Арман Лану - Свидание в Брюгге
— Совершенно верно. То есть — если они и впрямь не рассчитывают на спасение. Когда хирург Тьерри де Мартель накладывает на себя руки, потому что в Париж входят немцы, он это делает в последний раз. И когда Дрьё ля Рошель накладывает на себя руки, потому что национал-социализм потерпел крах, он это делает в последний раз. Но и тот и другой убивают в себе мир, который они не приемлют. То же самое испытывали и японские летчики, которые врезались своим самолетом-снарядом в американскую базу. Только в одном случае объект материальный, в другом духовный, вот и вся разница.
— В общем, ты прав, Оливье, но только ты упрощаешь. Мне кажется, что Тьерри де Мартель и Дрьё родились самоубийцами, подсознательно они готовили себя к этому.
— Возможно. Особенно Дрьё.
Анна театрально зевнула.
— Ну, а что же такое тогда Букэ и Ван Вельде?

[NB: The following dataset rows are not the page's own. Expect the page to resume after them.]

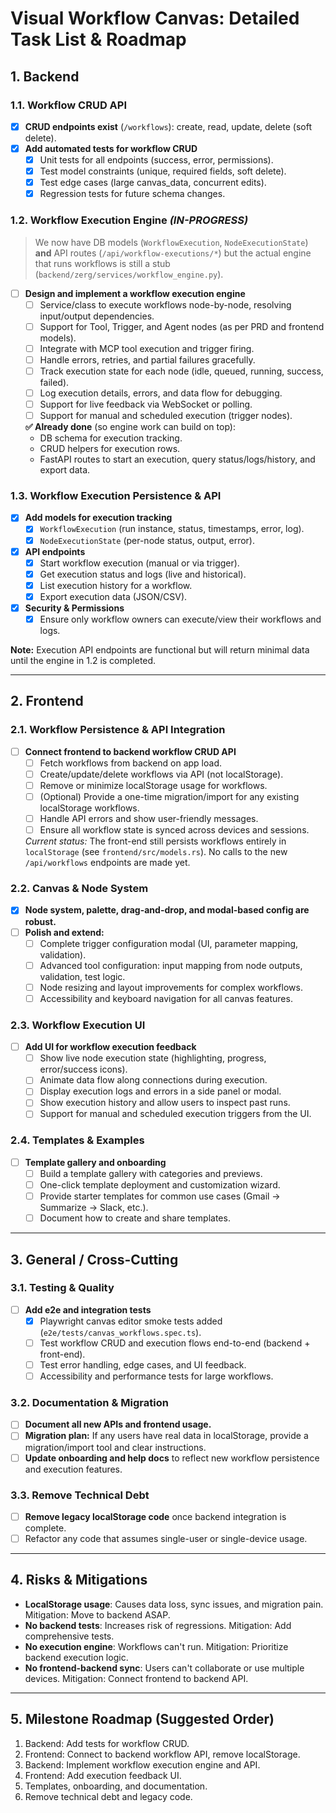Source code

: # Visual Workflow Canvas: Detailed Task List & Roadmap

## 1. Backend

### 1.1. Workflow CRUD API
- [x] **CRUD endpoints exist** (`/workflows`): create, read, update, delete (soft delete).
- [x] **Add automated tests for workflow CRUD**
    - [x] Unit tests for all endpoints (success, error, permissions).
    - [x] Test model constraints (unique, required fields, soft delete).
    - [x] Test edge cases (large canvas_data, concurrent edits).
    - [x] Regression tests for future schema changes.

### 1.2. Workflow Execution Engine *(IN-PROGRESS)*
> We now have DB models (`WorkflowExecution`, `NodeExecutionState`) **and** API routes
> (`/api/workflow-executions/*`) but the actual engine that runs workflows is still
> a stub (`backend/zerg/services/workflow_engine.py`).

- [ ] **Design and implement a workflow execution engine**
    - [ ] Service/class to execute workflows node-by-node, resolving input/output dependencies.
    - [ ] Support for Tool, Trigger, and Agent nodes (as per PRD and frontend models).
    - [ ] Integrate with MCP tool execution and trigger firing.
    - [ ] Handle errors, retries, and partial failures gracefully.
    - [ ] Track execution state for each node (idle, queued, running, success, failed).
    - [ ] Log execution details, errors, and data flow for debugging.
    - [ ] Support for live feedback via WebSocket or polling.
    - [ ] Support for manual and scheduled execution (trigger nodes).

    **✅ Already done** (so engine work can build on top):
    - DB schema for execution tracking.
    - CRUD helpers for execution rows.
    - FastAPI routes to start an execution, query status/logs/history, and export data.

### 1.3. Workflow Execution Persistence & API
- [x] **Add models for execution tracking**
    - [x] `WorkflowExecution` (run instance, status, timestamps, error, log).
    - [x] `NodeExecutionState` (per-node status, output, error).
- [x] **API endpoints**
    - [x] Start workflow execution (manual or via trigger).
    - [x] Get execution status and logs (live and historical).
    - [x] List execution history for a workflow.
    - [x] Export execution data (JSON/CSV).
- [x] **Security & Permissions**
    - [x] Ensure only workflow owners can execute/view their workflows and logs.

**Note:** Execution API endpoints are functional but will return minimal data
until the engine in 1.2 is completed.

---

## 2. Frontend

### 2.1. Workflow Persistence & API Integration
- [ ] **Connect frontend to backend workflow CRUD API**
    - [ ] Fetch workflows from backend on app load.
    - [ ] Create/update/delete workflows via API (not localStorage).
    - [ ] Remove or minimize localStorage usage for workflows.
    - [ ] (Optional) Provide a one-time migration/import for any existing localStorage workflows.
    - [ ] Handle API errors and show user-friendly messages.
    - [ ] Ensure all workflow state is synced across devices and sessions.

    *Current status:* The front-end still persists workflows entirely in
    `localStorage` (see `frontend/src/models.rs`).  No calls to the new
    `/api/workflows` endpoints are made yet.

### 2.2. Canvas & Node System
- [x] **Node system, palette, drag-and-drop, and modal-based config are robust.**
- [ ] **Polish and extend:**
    - [ ] Complete trigger configuration modal (UI, parameter mapping, validation).
    - [ ] Advanced tool configuration: input mapping from node outputs, validation, test logic.
    - [ ] Node resizing and layout improvements for complex workflows.
    - [ ] Accessibility and keyboard navigation for all canvas features.

### 2.3. Workflow Execution UI
- [ ] **Add UI for workflow execution feedback**
    - [ ] Show live node execution state (highlighting, progress, error/success icons).
    - [ ] Animate data flow along connections during execution.
    - [ ] Display execution logs and errors in a side panel or modal.
    - [ ] Show execution history and allow users to inspect past runs.
    - [ ] Support for manual and scheduled execution triggers from the UI.

### 2.4. Templates & Examples
- [ ] **Template gallery and onboarding**
    - [ ] Build a template gallery with categories and previews.
    - [ ] One-click template deployment and customization wizard.
    - [ ] Provide starter templates for common use cases (Gmail → Summarize → Slack, etc.).
    - [ ] Document how to create and share templates.

---

## 3. General / Cross-Cutting

### 3.1. Testing & Quality
- [ ] **Add e2e and integration tests**
    - [x] Playwright canvas editor smoke tests added (`e2e/tests/canvas_workflows.spec.ts`).
    - [ ] Test workflow CRUD and execution flows end-to-end (backend + front-end).
    - [ ] Test error handling, edge cases, and UI feedback.
    - [ ] Accessibility and performance tests for large workflows.

### 3.2. Documentation & Migration
- [ ] **Document all new APIs and frontend usage.**
- [ ] **Migration plan:** If any users have real data in localStorage, provide a migration/import tool and clear instructions.
- [ ] **Update onboarding and help docs** to reflect new workflow persistence and execution features.

### 3.3. Remove Technical Debt
- [ ] **Remove legacy localStorage code** once backend integration is complete.
- [ ] Refactor any code that assumes single-user or single-device usage.

---

## 4. Risks & Mitigations

- **LocalStorage usage**: Causes data loss, sync issues, and migration pain. Mitigation: Move to backend ASAP.
- **No backend tests**: Increases risk of regressions. Mitigation: Add comprehensive tests.
- **No execution engine**: Workflows can't run. Mitigation: Prioritize backend execution logic.
- **No frontend-backend sync**: Users can't collaborate or use multiple devices. Mitigation: Connect frontend to backend API.

---

## 5. Milestone Roadmap (Suggested Order)

1. Backend: Add tests for workflow CRUD.
2. Frontend: Connect to backend workflow API, remove localStorage.
3. Backend: Implement workflow execution engine and API.
4. Frontend: Add execution feedback UI.
5. Templates, onboarding, and documentation.
6. Remove technical debt and legacy code.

Они-то в любом случае добьются своего. Если они не вывернутся, мир исчезнет вместе с ними. А если вывернутся, то поднятый вокруг них шум и сочувствие дадут им в руки новый козырь. И получается: либо мир уходит вместе с ними, либо они одерживают над ним верх. Самоубийцы — агенты-двойники смерти.

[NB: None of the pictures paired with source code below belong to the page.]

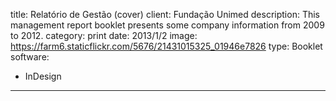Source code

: title: Relatório de Gestão (cover)
client: Fundação Unimed
description: This management report booklet presents some company information from 2009 to 2012.
category: print
date: 2013/1/2
image: https://farm6.staticflickr.com/5676/21431015325_01946e7826
type: Booklet
software:
- InDesign
---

Робер напряженно думал. Неуместным казался такой разговор, здесь, в праздничную ночь, в этой особой обстановке «кафе Фернана». Но Оливье прав. Все равно, и насчет симулянта — клоуна Букэ, и, уж конечно, насчет Ван Вельде; капрал из Аглена Верхнего подверг риску свою жизнь — и какому риску! не зря: ему хотелось вернуть Сюзи, но ему хотелось и свести счеты с миром, который презирал этого пьяницу, — а пьяница-то мнил себя героем!
Блондинка начала тихонько напевать. Она во что бы то ни стало желала привлечь к себе внимание. Тоже маленькая эгоцентристочка, сентиментальная дурочка.
В стороне расположилась компания богатырского сложения парней, килограммов на сто каждый. Во всю мощь своих легких они выкрикивали слова старой патриотической песни и стучали в такт мелодии кулачищами по столу, так что прыгали кружки.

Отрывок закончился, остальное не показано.